Just write your templates. They automatically update when data in the database changes. No more boilerplate redraw code to write. Supports any templating language.
To support this feature, Meteor needs to do some server-client communication behind the scenes.
Traditionally, HTTP was created to fetch dead data. The client tells the server it needs something, and it gets something. There is no way for the server to tell the client it needs something. Later, it became needed to push some data to the client. Several alternatives came to existence:
polling:
The client makes periodic requests to the server. The server responds with new data or says "no data" immediately. It's easy to implement and doesn't use much resources. However, it's not exactly live. It can be used for a news ticker but it's not exactly good for a chat application.
If you increase the polling frequency, you improve the update rate, but the resource usage grows with the polling frequency, not with the data transfer rate. HTTP requests are not exactly cheap. One request per second from multiple clients at the same time could really hurt the server.
hanging requests:
The client makes a request to the server. If the server has data, it sends them. If the server doesn't have data, it doesn't respond until it does. The changes are picked up immediately, no data is transferred when it doesn't need to be. It does have a few drawbacks, though:
If a web proxy sees that the server is silent, it eventually cuts off the connection. This means that even if there is no data to send, the server needs to send a keep-alive response anyways to make the proxies (and the web browser) happy.

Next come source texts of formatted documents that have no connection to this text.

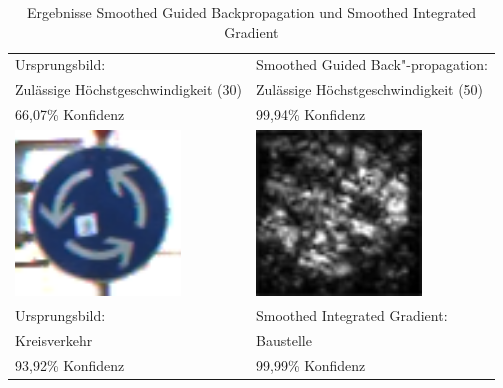 \begin{table}
\begin{tabular}{p{}p{7cm}}
		Ursprungsbild: & Smoothed Guided Back"-propagation:\\
		Zulässige Höchstgeschwindigkeit (30) & Zulässige Höchstgeschwindigkeit (50)\\
		66,07\% Konfidenz & 99,94\% Konfidenz\\
		\includegraphics[height=4.4cm]{Images/AnPe/5_2_Unten_links} &\includegraphics[height=4.4cm]{Images/AnPe/5_2_Unten_rechts}  \\
		Ursprungsbild: & Smoothed Integrated Gradient:\\
		Kreisverkehr & Baustelle\\
		93,92\% Konfidenz & 99,99\% Konfidenz\\
	\end{tabular}
	\caption{Ergebnisse Smoothed Guided Backpropagation und Smoothed Integrated Gradient}
\label{tab:sal2}
\end{table}



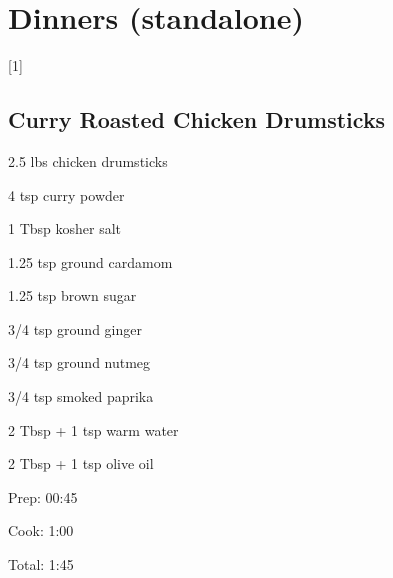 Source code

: \documentclass[oneside]{book}  %
\def\thisrecipe{}  %
\newcommand{\chapterrec}[1]{  %
  \newpage \def\thisrecipe{} \chapter{#1} \vspace{1.1em}
}
\newcommand{\chaptertoc}[1]{  %
  \chapterrec{#1} \vspace{-1.1em}  %
  \startcontents[chapters] \printcontents[chapters]{chapter_toc_}{1}[1]{}
}
\newcommand{\recipe}[1]{\section{#1}\def\thisrecipe{: #1}} %
\begin{document}
\chaptertoc{Dinners (standalone)} \label{chap:dinners_standalone}
\recipe{Curry Roasted Chicken Drumsticks} \label{recipe:curry_roasted_chicken_drumsticks} %

\begin{IT}
  \begin{ingredients}
    \item[2.5 lbs] chicken drumsticks
    \item[4 tsp] curry powder
    \item[1 Tbsp] kosher salt
    \item[1.25 tsp] ground cardamom
    \item[1.25 tsp] brown sugar
    \item[3/4 tsp] ground ginger
    \item[3/4 tsp] ground nutmeg
    \item[3/4 tsp] smoked paprika
    \item[2 Tbsp + 1 tsp] warm water
    \item[2 Tbsp + 1 tsp] olive oil
  \end{ingredients}

  \switchcolumn

  \begin{timeline}
    \item[Prep:]  00:45
    \item[Cook:]  1:00
    \item[Total:] 1:45
  \end{timeline}
\end{IT}
\end{document}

Hanging requests don't use up (much) bandwidth, but they do take up memory. Nowadays' servers can handle multiple concurrent TCP connections, so it's less of an issue than it was before. What does need to be considered is the amount of memory associated with the threads holding on to these requests - especially when the connections are tied to specific threads serving them.
Browsers have hard limits on the number of concurrent requests per domain and in total. Again, this is less of a concern now than it was before. Thus, it seems like a good idea to have one hanging request per session only.
Managing hanging requests feels kinda manual as you have to make a new request after each response. A TCP handshake takes some time as well, but we can live with a 300ms (at worst) refractory period.
Chunked response:
The client creates a hidden iFrame with a source corresponding to the data stream. The server responds with an HTTP response header immediately and leaves the connection open. To send a message, the server wraps it in a pair of <script></script> tags that the browser executes when it receives the closing tag. The upside is that there's no connection reopening but there is more overhead with each message. Moreover, this requires a callback in the global scope that the response calls.
Also, this cannot be used with cross-domain requests as cross-domain iFrame communication presents its own set of problems. The need to trust the server is also a challenge here.
Web Sockets:
These start as a normal HTTP connection but they don't actually follow the HTTP protocol later on. From the programming point of view, things are as simple as they can be. The API is a classic open/callback style on the client side and the server just pushes messages into an open socket. No need to reopen anything after each message.
There still needs to be an open connection, but it's not really an issue here with the browser limits out of the way. The browser knows the connection is going to be open for a while, so it doesn't need to apply the same limits as to normal requests.
These seem like the ideal solution, but there is one major issue: IE<10 doesn't know them. As long as IE8 is alive, web sockets cannot be relied upon. Also, the native Android browser and Opera mini are out as well (ref.).
Still, web sockets seem to be the way to go once IE8 (and IE9) finally dies.
What you see are hanging requests with the timeout of 25 seconds that are used to implement the live update feature. As I already said, the keep-alive message ("h") is used so that the browser doesn't think it's not going to get a response. "h" simply means "nothing happens".
Chrome supports web sockets, so Meteor could have used them with a fallback to long requests, but, frankly, hanging requests are not at all bad once you've got them implemented (sure, the browser connection limit still applies).

Do AJAX applications that use POST requests always fail in Internet Explorer?

I have recently discovered that problems with intermittent failures for users running my application using Internet Explorer is due to a bug in Internet Explorer. The bug is in the HTTP stack, and should be affecting all applications using POST requests from IE. The result is a failure characterized by a request that seems to hang for about 5 minutes (depending on server type and configuration), then fail from the server end. The browser application will error out of the post request after the server gives up. I will explain the IE bug in detail below.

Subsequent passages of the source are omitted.